Longshots no longer
BEIJING -- It has the potential to rank just behind what Michael Phelps accomplished in a swimming pool here.
But for a team that had just pulled off one of the biggest victories in its history, unquestionably arriving at the highest point in the last 20 years in the sport, U.S. water polo players were rather subdued Friday night.
“We were meant to be here,” said Rick Merlo, reflecting the quiet confidence of his teammates. “This tournament was meant for us. We’re all very excited, but we all expected to be in the gold medal game. Our whole motto the last four years was to get back to the podium. This has been our focus. And we’re not done yet. We have one more step to go.”

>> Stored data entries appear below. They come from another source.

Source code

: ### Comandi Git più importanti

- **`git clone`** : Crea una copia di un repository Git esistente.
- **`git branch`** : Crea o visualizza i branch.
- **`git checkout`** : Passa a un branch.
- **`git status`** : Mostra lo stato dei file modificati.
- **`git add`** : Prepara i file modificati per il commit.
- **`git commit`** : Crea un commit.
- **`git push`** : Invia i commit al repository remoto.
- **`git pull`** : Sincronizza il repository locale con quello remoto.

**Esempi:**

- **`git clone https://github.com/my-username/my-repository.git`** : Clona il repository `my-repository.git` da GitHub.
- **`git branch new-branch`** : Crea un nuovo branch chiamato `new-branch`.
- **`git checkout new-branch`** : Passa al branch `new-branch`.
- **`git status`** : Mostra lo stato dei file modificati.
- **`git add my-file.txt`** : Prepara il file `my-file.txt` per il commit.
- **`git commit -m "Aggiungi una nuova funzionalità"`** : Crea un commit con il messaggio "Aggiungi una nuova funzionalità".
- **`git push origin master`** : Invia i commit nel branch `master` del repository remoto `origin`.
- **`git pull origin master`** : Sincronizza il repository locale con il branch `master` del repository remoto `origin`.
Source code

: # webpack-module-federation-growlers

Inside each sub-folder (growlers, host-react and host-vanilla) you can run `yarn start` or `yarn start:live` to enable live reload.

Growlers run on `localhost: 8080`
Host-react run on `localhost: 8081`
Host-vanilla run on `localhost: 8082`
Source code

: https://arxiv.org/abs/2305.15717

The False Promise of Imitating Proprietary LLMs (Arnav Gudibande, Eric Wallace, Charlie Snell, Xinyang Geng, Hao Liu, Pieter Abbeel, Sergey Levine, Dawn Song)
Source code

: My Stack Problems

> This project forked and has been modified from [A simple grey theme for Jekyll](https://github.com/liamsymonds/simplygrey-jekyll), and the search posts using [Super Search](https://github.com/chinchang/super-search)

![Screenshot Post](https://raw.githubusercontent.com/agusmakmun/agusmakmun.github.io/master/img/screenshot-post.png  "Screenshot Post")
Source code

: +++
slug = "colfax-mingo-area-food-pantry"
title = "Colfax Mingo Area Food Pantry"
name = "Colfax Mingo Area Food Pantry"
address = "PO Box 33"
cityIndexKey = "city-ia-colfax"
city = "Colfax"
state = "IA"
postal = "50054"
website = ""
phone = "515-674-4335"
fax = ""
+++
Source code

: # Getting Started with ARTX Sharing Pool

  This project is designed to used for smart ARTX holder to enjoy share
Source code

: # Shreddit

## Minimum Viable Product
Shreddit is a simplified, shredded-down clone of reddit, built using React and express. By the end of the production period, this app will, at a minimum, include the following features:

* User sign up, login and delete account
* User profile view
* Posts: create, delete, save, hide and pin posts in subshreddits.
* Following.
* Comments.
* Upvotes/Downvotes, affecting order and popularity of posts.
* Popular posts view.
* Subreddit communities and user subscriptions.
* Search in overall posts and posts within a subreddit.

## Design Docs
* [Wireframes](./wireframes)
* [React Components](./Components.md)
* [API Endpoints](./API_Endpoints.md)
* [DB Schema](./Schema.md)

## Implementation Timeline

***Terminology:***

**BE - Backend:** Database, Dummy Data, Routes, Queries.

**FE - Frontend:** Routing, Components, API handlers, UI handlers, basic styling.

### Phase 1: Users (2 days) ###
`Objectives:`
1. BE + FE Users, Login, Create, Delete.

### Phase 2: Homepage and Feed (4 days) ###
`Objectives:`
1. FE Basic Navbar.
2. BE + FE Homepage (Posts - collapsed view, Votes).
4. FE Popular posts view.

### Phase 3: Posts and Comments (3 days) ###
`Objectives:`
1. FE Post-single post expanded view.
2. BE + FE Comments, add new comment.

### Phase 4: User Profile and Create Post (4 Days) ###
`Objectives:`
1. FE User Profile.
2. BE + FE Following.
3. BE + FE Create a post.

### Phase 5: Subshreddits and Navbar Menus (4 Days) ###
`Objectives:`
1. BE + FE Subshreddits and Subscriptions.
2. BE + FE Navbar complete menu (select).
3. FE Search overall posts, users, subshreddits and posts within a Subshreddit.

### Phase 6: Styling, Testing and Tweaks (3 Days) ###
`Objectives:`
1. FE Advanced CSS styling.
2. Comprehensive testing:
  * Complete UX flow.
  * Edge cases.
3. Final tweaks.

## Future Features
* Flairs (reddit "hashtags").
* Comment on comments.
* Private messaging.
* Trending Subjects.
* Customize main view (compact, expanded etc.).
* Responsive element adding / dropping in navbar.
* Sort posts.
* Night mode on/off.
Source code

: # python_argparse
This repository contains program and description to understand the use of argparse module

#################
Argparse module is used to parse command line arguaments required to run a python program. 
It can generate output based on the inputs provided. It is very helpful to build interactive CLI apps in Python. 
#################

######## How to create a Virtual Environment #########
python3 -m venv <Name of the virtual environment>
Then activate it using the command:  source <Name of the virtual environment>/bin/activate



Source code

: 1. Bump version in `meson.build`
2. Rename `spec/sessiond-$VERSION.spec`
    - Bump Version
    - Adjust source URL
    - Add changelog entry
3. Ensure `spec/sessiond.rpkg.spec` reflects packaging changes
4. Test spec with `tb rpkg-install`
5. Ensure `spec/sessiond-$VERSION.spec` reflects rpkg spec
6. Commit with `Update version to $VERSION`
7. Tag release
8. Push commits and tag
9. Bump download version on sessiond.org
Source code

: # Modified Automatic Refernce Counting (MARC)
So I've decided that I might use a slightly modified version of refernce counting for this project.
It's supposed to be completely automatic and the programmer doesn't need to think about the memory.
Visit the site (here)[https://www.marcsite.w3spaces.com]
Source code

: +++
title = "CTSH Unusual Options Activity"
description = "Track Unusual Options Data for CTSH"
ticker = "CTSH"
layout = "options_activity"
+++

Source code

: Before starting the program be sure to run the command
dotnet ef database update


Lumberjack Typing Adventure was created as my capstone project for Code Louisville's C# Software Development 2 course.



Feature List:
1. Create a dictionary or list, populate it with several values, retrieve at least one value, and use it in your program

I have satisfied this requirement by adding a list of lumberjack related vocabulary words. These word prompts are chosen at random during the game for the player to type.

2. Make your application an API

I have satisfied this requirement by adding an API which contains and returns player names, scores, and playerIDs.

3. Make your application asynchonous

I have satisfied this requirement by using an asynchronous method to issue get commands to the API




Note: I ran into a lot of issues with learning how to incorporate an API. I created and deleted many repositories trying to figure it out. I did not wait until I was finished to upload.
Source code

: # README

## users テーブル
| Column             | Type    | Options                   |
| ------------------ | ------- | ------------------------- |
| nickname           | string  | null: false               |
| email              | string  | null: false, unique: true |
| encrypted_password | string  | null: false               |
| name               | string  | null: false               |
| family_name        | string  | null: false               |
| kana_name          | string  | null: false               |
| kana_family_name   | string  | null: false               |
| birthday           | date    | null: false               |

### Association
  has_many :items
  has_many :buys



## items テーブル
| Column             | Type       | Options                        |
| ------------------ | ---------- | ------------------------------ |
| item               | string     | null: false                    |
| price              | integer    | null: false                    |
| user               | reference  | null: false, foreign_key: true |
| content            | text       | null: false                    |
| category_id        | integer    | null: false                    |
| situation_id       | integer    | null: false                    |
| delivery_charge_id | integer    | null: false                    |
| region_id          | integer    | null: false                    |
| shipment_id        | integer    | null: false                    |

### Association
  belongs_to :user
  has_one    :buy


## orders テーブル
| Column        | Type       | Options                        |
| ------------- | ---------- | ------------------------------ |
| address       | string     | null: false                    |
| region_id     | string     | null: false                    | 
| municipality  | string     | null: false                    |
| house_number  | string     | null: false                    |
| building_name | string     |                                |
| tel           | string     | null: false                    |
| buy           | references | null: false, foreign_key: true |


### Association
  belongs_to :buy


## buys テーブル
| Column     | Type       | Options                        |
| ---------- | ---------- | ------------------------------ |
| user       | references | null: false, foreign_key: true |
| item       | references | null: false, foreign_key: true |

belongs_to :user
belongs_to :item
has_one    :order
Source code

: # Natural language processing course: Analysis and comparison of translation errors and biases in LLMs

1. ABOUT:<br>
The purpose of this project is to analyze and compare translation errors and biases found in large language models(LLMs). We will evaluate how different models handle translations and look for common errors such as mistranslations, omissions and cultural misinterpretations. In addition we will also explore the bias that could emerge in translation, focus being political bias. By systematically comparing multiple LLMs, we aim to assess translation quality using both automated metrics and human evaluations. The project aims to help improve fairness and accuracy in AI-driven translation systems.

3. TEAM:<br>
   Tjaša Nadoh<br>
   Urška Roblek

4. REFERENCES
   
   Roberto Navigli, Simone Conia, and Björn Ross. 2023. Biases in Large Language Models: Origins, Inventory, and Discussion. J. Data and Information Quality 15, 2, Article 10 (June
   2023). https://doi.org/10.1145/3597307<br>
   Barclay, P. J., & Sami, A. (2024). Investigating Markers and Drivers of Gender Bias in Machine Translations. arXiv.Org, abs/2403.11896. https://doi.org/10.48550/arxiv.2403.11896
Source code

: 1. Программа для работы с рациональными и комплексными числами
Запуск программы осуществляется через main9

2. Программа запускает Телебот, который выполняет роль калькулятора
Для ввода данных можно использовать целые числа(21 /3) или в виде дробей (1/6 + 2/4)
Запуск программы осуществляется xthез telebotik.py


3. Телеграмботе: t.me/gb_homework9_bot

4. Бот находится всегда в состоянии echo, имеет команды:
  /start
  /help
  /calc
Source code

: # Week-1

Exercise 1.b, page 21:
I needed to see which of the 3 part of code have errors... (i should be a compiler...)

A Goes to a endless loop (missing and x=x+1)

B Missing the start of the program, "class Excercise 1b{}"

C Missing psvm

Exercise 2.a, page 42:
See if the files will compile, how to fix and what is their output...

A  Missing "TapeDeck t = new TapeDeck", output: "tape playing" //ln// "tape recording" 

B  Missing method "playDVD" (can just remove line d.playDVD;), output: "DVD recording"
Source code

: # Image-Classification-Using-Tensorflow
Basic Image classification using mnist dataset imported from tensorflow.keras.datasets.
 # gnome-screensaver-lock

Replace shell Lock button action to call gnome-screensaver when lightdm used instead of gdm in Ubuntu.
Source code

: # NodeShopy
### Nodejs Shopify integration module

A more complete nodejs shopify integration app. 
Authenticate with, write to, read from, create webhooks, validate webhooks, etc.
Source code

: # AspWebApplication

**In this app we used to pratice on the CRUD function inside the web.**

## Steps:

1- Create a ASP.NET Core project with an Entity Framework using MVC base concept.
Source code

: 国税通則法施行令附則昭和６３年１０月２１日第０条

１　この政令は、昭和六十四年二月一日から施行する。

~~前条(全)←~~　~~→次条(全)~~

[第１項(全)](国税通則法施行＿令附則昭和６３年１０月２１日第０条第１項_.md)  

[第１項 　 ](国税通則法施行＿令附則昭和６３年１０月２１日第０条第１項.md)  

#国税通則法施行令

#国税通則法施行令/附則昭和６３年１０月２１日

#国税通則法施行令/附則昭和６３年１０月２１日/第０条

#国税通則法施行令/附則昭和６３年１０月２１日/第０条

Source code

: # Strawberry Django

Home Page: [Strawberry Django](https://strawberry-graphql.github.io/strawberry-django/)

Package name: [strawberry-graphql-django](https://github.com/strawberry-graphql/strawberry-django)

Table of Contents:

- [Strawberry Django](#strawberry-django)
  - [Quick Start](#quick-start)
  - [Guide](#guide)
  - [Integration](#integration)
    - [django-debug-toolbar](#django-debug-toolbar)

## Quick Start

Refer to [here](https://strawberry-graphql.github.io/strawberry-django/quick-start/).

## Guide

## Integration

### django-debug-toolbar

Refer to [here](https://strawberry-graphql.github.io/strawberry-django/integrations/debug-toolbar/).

In U.S. water polo, the Americans’ 10-5 victory over Serbia on Friday night at the Yingdong Natatorium set up a gold-medal opportunity that, if accomplished against two-time defending Olympic champion Hungary, would rank high on the short list of the biggest U.S. team achievements in these Games.
The Americans got outstanding performances Friday defensively (goalkeeper Merrill Moses of Rancho Palos Verdes had 16 saves; Serbia had one) and offensively (scoring on 10 of 21 opportunities to Serbia’s five of 33).
“A lot of it is just belief in yourself,” said U.S. player Ryan Bailey of Long Beach, who scored twice. “These guys have won tons of medals in the Olympics, at world championships -- and we haven’t. For us to be able to believe in ourselves that we can overcome these guys and beat these experienced, great players, it means a lot. I don’t want to say it was lacking before, but we definitely have it now.”
Tony Azevedo, a three-time Olympian from Long Beach who scored five goals in the U.S.'s opener against China but was held scoreless in two of the last three games, had a goal in the first, third and fourth periods.
“This morning, we decided it was going to be our day, that there was nothing they could do to stop us,” Bailey said. “We were going to be confident in our shots and just let it go, use all our energy, everything we had and just put it into the game. We were not going to worry about the score and just keep going and just play. And it’s a lot of fun when you do that.”
It is the U.S. team’s first appearance in the gold medal game since U.S. Coach Terry Schroeder represented the U.S. at the Seoul Games in 1988.
The ninth-ranked U.S. team will at least equal its best Olympic performance -- silvers in ’84 and ’88. The U.S. has never won a world championship.
“For U.S. water polo, this is a huge deal,” Bailey said.
It is an especially huge deal considering that the program had hit the lowest of lows just a year ago, when Schroeder was named its third coach in three years.
“It was as close to a dysfunctional family as you can find,” Schroeder said this week. “They felt like they were outcasts in a way. They felt almost like USA Water Polo turned its back on them.”
Now they find themselves in the final against the best of the best. “Can we go against the two-time gold medalists? Yeah, we have a shot,” said Layne Beaubien, who scored two goals against Serbia. “We have a chance to be the best water polo team in U.S. history and for sure, we feel confident and we’re going to go for it.”